(DIRECTIONS):
Transcribe the data exactly, omitting whatever pictures it holds.

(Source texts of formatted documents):

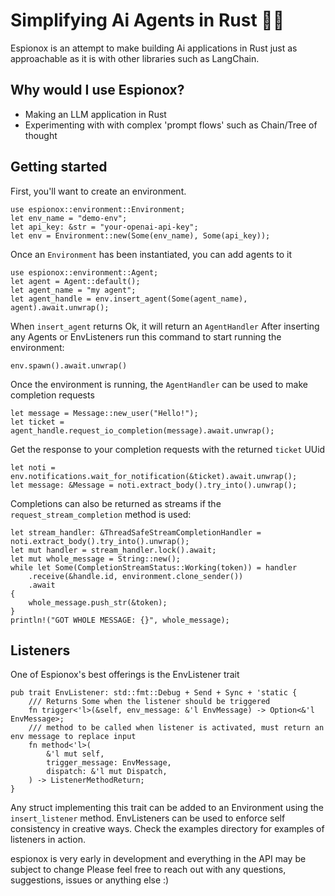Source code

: # Simplifying Ai Agents in Rust 🕵🏼

Espionox is an attempt to make building Ai applications in Rust just as approachable as it is with other libraries such as LangChain.

## Why would I use Espionox?

- Making an LLM application in Rust
- Experimenting with with complex 'prompt flows' such as Chain/Tree of thought

## Getting started

First, you'll want to create an environment.

```
use espionox::environment::Environment;
let env_name = "demo-env";
let api_key: &str = "your-openai-api-key";
let env = Environment::new(Some(env_name), Some(api_key));
```

Once an `Environment` has been instantiated, you can add agents to it

```
use espionox::environment::Agent;
let agent = Agent::default();
let agent_name = "my agent";
let agent_handle = env.insert_agent(Some(agent_name), agent).await.unwrap();
```

When `insert_agent` returns Ok, it will return an `AgentHandler`
After inserting any Agents or EnvListeners run this command to start running the environment:

```
env.spawn().await.unwrap()
```

Once the environment is running, the `AgentHandler` can be used to make completion requests

```
let message = Message::new_user("Hello!");
let ticket = agent_handle.request_io_completion(message).await.unwrap();
```

Get the response to your completion requests with the returned `ticket` UUid

```
let noti = env.notifications.wait_for_notification(&ticket).await.unwrap();
let message: &Message = noti.extract_body().try_into().unwrap();
```

Completions can also be returned as streams if the `request_stream_completion` method is used:

```
let stream_handler: &ThreadSafeStreamCompletionHandler = noti.extract_body().try_into().unwrap();
let mut handler = stream_handler.lock().await;
let mut whole_message = String::new();
while let Some(CompletionStreamStatus::Working(token)) = handler
    .receive(&handle.id, environment.clone_sender())
    .await
{
    whole_message.push_str(&token);
}
println!("GOT WHOLE MESSAGE: {}", whole_message);
```

## Listeners

One of Espionox's best offerings is the EnvListener trait

```
pub trait EnvListener: std::fmt::Debug + Send + Sync + 'static {
    /// Returns Some when the listener should be triggered
    fn trigger<'l>(&self, env_message: &'l EnvMessage) -> Option<&'l EnvMessage>;
    /// method to be called when listener is activated, must return an env message to replace input
    fn method<'l>(
        &'l mut self,
        trigger_message: EnvMessage,
        dispatch: &'l mut Dispatch,
    ) -> ListenerMethodReturn;
}
```

Any struct implementing this trait can be added to an Environment using the `insert_listener` method. EnvListeners can be used to enforce self consistency in creative ways. Check the examples directory for examples of listeners in action.

espionox is very early in development and everything in the API may be subject to change
Please feel free to reach out with any questions, suggestions, issues or anything else :)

(RESPONSE TO THE EXERCISE):
Source code

: # Simplifying Ai Agents in Rust 🕵🏼

Espionox is an attempt to make building Ai applications in Rust just as approachable as it is with other libraries such as LangChain.

## Why would I use Espionox?

- Making an LLM application in Rust
- Experimenting with with complex 'prompt flows' such as Chain/Tree of thought

## Getting started

First, you'll want to create an environment.

```
use espionox::environment::Environment;
let env_name = "demo-env";
let api_key: &str = "your-openai-api-key";
let env = Environment::new(Some(env_name), Some(api_key));
```

Once an `Environment` has been instantiated, you can add agents to it

```
use espionox::environment::Agent;
let agent = Agent::default();
let agent_name = "my agent";
let agent_handle = env.insert_agent(Some(agent_name), agent).await.unwrap();
```

When `insert_agent` returns Ok, it will return an `AgentHandler`
After inserting any Agents or EnvListeners run this command to start running the environment:

```
env.spawn().await.unwrap()
```

Once the environment is running, the `AgentHandler` can be used to make completion requests

```
let message = Message::new_user("Hello!");
let ticket = agent_handle.request_io_completion(message).await.unwrap();
```

Get the response to your completion requests with the returned `ticket` UUid

```
let noti = env.notifications.wait_for_notification(&ticket).await.unwrap();
let message: &Message = noti.extract_body().try_into().unwrap();
```

Completions can also be returned as streams if the `request_stream_completion` method is used:

```
let stream_handler: &ThreadSafeStreamCompletionHandler = noti.extract_body().try_into().unwrap();
let mut handler = stream_handler.lock().await;
let mut whole_message = String::new();
while let Some(CompletionStreamStatus::Working(token)) = handler
    .receive(&handle.id, environment.clone_sender())
    .await
{
    whole_message.push_str(&token);
}
println!("GOT WHOLE MESSAGE: {}", whole_message);
```

## Listeners

One of Espionox's best offerings is the EnvListener trait

```
pub trait EnvListener: std::fmt::Debug + Send + Sync + 'static {
    /// Returns Some when the listener should be triggered
    fn trigger<'l>(&self, env_message: &'l EnvMessage) -> Option<&'l EnvMessage>;
    /// method to be called when listener is activated, must return an env message to replace input
    fn method<'l>(
        &'l mut self,
        trigger_message: EnvMessage,
        dispatch: &'l mut Dispatch,
    ) -> ListenerMethodReturn;
}
```

Any struct implementing this trait can be added to an Environment using the `insert_listener` method. EnvListeners can be used to enforce self consistency in creative ways. Check the examples directory for examples of listeners in action.

espionox is very early in development and everything in the API may be subject to change
Please feel free to reach out with any questions, suggestions, issues or anything else :)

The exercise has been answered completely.